State the number of lines in the material below that have "thành" in them, without any other text.
⁂
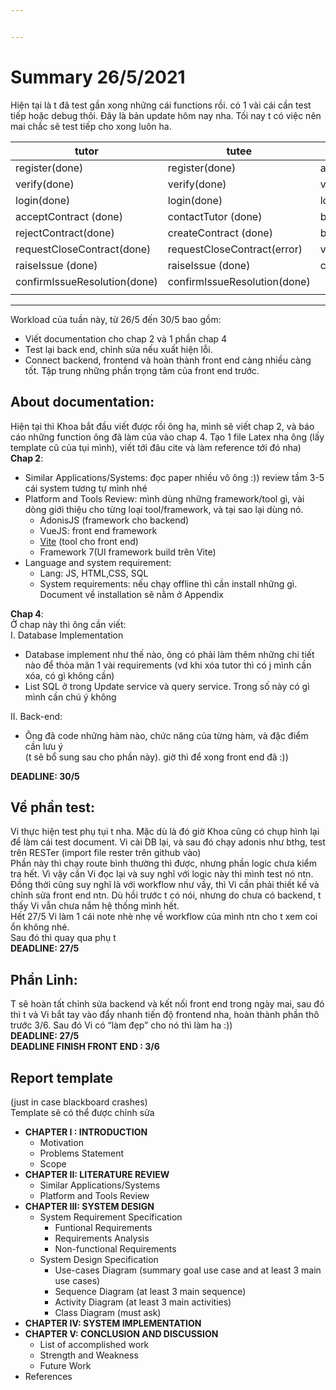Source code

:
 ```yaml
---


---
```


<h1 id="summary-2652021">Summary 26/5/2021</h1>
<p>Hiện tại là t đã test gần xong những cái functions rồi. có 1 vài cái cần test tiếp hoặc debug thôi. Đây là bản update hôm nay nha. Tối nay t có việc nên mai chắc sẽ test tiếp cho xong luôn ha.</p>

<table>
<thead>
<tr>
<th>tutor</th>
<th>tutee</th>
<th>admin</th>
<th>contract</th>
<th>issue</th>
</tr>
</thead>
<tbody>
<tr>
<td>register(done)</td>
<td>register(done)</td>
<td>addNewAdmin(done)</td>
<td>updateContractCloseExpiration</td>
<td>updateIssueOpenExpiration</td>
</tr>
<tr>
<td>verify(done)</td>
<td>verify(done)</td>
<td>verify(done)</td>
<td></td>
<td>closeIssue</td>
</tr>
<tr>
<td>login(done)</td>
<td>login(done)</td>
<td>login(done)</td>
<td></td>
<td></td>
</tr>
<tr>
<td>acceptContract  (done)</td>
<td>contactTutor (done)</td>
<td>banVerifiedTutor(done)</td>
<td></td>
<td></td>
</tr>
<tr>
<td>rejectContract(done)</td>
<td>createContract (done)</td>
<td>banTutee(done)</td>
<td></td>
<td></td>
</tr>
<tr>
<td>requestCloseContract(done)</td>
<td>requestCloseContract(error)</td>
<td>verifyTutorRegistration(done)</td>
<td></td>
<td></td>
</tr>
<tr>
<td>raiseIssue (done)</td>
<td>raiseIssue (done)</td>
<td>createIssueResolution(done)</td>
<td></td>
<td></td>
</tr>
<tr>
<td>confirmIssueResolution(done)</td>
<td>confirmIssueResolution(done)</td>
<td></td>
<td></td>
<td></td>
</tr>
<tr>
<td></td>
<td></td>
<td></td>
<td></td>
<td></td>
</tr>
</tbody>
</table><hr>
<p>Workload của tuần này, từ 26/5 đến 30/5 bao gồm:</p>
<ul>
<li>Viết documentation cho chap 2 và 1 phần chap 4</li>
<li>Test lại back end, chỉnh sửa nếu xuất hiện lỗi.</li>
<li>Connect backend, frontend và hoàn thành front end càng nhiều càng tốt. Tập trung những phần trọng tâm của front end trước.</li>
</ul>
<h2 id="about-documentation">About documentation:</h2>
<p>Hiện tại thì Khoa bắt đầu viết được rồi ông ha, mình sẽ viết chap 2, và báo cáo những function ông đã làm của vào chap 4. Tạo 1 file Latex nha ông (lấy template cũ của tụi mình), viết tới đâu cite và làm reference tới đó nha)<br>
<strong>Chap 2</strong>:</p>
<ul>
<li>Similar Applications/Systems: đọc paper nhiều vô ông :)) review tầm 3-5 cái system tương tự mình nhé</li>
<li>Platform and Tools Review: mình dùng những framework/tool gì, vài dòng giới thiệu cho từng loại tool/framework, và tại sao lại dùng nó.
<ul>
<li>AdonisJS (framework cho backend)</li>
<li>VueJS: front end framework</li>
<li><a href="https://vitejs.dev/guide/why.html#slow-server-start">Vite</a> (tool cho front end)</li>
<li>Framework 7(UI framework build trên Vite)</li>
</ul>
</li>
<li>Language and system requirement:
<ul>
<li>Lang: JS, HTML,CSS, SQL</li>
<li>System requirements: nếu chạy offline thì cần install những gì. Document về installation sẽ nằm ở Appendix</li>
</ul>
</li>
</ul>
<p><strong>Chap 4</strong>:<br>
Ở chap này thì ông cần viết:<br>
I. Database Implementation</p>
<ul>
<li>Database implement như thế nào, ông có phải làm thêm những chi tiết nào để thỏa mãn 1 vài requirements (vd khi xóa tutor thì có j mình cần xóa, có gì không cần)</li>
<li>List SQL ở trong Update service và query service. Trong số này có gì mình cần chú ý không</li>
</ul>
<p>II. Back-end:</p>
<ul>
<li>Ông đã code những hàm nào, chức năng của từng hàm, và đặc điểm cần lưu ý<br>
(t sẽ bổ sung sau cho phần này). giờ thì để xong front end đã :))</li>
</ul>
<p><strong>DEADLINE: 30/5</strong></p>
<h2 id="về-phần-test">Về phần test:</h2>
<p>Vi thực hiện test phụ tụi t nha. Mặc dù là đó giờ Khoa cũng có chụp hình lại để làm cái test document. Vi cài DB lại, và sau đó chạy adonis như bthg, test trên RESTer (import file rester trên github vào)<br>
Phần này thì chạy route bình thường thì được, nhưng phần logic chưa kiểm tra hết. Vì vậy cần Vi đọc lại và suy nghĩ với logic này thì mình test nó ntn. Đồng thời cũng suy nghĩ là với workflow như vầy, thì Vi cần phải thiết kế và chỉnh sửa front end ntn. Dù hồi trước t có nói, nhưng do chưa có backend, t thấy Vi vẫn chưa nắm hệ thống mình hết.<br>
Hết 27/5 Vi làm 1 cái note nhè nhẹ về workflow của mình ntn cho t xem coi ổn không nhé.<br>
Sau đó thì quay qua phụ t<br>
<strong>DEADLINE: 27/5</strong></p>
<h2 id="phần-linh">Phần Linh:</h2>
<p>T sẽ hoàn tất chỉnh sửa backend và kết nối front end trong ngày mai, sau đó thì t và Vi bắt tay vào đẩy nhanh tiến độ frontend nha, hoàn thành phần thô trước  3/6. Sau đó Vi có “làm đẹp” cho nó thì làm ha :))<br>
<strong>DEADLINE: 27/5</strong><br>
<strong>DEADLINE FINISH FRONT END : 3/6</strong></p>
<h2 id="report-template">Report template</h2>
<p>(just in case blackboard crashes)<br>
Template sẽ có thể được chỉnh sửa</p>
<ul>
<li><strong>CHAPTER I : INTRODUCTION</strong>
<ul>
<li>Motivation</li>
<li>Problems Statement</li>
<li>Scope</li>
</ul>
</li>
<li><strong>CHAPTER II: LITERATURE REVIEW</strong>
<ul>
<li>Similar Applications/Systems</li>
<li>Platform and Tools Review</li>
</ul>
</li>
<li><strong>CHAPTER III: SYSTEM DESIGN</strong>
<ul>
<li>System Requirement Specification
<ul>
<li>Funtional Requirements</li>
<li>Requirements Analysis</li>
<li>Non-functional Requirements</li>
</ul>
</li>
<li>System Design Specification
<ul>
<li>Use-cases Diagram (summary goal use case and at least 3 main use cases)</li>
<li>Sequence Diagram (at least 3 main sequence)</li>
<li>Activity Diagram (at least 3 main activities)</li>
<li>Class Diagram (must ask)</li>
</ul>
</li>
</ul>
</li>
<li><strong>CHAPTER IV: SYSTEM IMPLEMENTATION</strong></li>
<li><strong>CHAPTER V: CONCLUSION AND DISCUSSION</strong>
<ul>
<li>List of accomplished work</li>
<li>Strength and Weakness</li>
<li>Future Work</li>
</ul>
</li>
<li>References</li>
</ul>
⁂
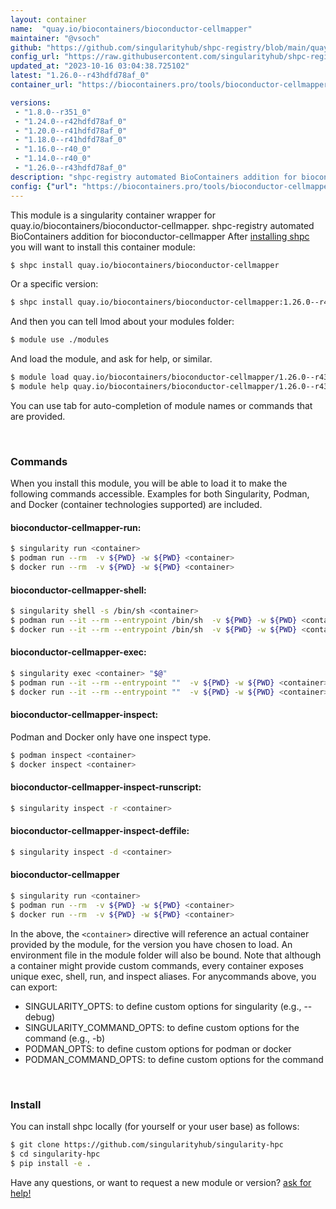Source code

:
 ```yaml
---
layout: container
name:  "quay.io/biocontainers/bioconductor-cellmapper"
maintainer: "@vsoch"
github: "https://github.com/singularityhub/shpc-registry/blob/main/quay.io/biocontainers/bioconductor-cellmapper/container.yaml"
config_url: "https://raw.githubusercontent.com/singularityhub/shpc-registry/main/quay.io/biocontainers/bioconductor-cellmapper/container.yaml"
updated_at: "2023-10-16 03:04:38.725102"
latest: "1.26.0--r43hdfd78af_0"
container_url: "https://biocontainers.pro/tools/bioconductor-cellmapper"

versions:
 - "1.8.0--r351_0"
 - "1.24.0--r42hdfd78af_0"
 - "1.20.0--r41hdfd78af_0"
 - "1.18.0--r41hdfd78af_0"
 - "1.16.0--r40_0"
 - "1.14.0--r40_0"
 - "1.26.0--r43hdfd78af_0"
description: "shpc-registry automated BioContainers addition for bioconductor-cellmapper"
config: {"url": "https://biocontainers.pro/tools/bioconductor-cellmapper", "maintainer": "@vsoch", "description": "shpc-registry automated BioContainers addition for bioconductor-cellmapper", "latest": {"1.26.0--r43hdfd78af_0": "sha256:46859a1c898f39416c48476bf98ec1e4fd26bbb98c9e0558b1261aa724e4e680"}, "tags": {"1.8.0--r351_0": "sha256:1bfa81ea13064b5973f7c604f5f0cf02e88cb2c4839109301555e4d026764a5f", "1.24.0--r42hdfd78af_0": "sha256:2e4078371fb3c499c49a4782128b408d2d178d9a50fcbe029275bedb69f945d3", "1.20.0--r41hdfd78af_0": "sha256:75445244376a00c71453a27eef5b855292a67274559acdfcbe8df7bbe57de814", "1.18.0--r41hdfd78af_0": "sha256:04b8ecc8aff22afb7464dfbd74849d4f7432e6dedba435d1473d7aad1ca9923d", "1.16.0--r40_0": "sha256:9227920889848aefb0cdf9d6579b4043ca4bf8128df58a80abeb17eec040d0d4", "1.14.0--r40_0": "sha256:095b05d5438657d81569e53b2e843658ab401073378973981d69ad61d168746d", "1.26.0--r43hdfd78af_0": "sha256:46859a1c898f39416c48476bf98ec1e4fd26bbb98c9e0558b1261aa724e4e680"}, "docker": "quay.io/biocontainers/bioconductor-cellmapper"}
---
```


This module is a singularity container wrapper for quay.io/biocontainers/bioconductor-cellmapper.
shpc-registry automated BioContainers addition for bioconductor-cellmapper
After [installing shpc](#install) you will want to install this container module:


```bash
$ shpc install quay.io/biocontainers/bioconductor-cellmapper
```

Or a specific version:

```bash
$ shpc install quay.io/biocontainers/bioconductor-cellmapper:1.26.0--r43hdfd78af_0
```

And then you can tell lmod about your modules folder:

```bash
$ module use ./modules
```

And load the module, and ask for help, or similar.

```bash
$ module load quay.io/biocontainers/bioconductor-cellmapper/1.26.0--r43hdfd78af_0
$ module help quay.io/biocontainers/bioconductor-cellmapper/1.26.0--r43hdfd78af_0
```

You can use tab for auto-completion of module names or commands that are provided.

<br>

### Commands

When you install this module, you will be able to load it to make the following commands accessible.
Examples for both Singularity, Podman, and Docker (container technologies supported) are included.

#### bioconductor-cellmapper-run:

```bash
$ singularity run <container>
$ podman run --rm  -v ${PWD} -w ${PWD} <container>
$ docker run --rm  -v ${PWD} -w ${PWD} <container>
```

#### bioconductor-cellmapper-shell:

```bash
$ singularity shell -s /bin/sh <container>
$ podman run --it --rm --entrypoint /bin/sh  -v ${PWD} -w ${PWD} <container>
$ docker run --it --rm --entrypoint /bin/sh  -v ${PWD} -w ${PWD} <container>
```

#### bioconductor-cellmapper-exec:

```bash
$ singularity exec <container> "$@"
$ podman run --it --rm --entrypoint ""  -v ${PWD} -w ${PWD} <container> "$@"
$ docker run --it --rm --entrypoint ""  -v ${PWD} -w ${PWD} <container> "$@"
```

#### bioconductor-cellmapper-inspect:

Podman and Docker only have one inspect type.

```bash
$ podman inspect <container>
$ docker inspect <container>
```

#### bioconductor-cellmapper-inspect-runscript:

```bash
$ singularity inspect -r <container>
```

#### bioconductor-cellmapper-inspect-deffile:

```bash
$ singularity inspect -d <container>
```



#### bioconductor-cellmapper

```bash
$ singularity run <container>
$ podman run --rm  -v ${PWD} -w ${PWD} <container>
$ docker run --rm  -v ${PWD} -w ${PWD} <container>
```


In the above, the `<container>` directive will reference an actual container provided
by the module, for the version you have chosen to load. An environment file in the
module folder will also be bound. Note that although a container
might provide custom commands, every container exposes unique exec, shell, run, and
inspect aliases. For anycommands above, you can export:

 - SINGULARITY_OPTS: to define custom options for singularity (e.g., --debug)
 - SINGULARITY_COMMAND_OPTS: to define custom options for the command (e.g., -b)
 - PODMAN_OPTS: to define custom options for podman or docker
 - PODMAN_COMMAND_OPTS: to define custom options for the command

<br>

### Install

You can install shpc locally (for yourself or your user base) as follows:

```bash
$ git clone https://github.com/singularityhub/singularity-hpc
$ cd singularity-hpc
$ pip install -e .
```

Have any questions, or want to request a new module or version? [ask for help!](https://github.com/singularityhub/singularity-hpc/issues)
⁂
» **WRITTEN ANSWER**
2